LISTED RECORDS:
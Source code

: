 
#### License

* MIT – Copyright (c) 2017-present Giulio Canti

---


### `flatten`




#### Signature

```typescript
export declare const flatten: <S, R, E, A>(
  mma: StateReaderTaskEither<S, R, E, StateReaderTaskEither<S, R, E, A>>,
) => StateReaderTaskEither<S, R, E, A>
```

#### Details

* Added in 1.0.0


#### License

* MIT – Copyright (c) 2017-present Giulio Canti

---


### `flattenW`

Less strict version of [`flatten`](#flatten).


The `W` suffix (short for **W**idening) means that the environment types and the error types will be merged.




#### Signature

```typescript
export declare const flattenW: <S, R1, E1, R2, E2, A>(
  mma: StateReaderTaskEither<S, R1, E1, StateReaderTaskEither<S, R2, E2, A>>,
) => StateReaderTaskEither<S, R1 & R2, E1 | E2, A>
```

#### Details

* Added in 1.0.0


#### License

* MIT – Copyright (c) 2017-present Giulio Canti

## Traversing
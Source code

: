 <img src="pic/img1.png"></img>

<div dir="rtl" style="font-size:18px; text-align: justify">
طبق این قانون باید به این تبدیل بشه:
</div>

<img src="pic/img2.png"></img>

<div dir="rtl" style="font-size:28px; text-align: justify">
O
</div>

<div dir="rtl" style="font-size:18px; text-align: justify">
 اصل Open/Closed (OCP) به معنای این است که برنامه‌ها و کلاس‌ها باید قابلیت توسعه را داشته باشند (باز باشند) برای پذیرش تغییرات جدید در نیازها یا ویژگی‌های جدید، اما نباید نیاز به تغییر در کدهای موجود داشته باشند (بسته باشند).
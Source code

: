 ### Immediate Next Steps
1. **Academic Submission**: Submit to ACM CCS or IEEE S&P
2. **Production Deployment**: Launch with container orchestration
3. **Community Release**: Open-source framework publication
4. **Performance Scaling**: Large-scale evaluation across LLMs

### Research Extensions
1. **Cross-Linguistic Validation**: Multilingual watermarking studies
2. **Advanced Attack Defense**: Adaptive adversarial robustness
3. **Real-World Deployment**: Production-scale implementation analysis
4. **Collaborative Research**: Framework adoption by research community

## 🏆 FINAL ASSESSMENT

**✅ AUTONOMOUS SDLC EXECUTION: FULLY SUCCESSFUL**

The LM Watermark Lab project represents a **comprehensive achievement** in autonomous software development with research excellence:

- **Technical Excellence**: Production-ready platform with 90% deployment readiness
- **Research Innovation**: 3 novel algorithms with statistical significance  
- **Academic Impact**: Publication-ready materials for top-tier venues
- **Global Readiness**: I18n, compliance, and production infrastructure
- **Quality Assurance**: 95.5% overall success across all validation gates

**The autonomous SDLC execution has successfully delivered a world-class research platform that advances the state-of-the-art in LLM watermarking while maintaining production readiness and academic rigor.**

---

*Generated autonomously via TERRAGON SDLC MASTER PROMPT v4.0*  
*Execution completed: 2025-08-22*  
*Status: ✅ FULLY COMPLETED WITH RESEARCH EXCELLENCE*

TASK DIRECTIONS: Of all the entries above, repeat only the lines from the line that has "will be merged." to the line that has "3. **Community Release**: Open-source", both lines included, exactly.

ANSWER BOX:
The `W` suffix (short for **W**idening) means that the environment types and the error types will be merged.




#### Signature

```typescript
export declare const flattenW: <S, R1, E1, R2, E2, A>(
  mma: StateReaderTaskEither<S, R1, E1, StateReaderTaskEither<S, R2, E2, A>>,
) => StateReaderTaskEither<S, R1 & R2, E1 | E2, A>
```

#### Details

* Added in 1.0.0


#### License

* MIT – Copyright (c) 2017-present Giulio Canti

## Traversing
Source code

: <img src="pic/img1.png"></img>

<div dir="rtl" style="font-size:18px; text-align: justify">
طبق این قانون باید به این تبدیل بشه:
</div>

<img src="pic/img2.png"></img>

<div dir="rtl" style="font-size:28px; text-align: justify">
O
</div>

<div dir="rtl" style="font-size:18px; text-align: justify">
 اصل Open/Closed (OCP) به معنای این است که برنامه‌ها و کلاس‌ها باید قابلیت توسعه را داشته باشند (باز باشند) برای پذیرش تغییرات جدید در نیازها یا ویژگی‌های جدید، اما نباید نیاز به تغییر در کدهای موجود داشته باشند (بسته باشند).
Source code

: ### Immediate Next Steps
1. **Academic Submission**: Submit to ACM CCS or IEEE S&P
2. **Production Deployment**: Launch with container orchestration
3. **Community Release**: Open-source framework publication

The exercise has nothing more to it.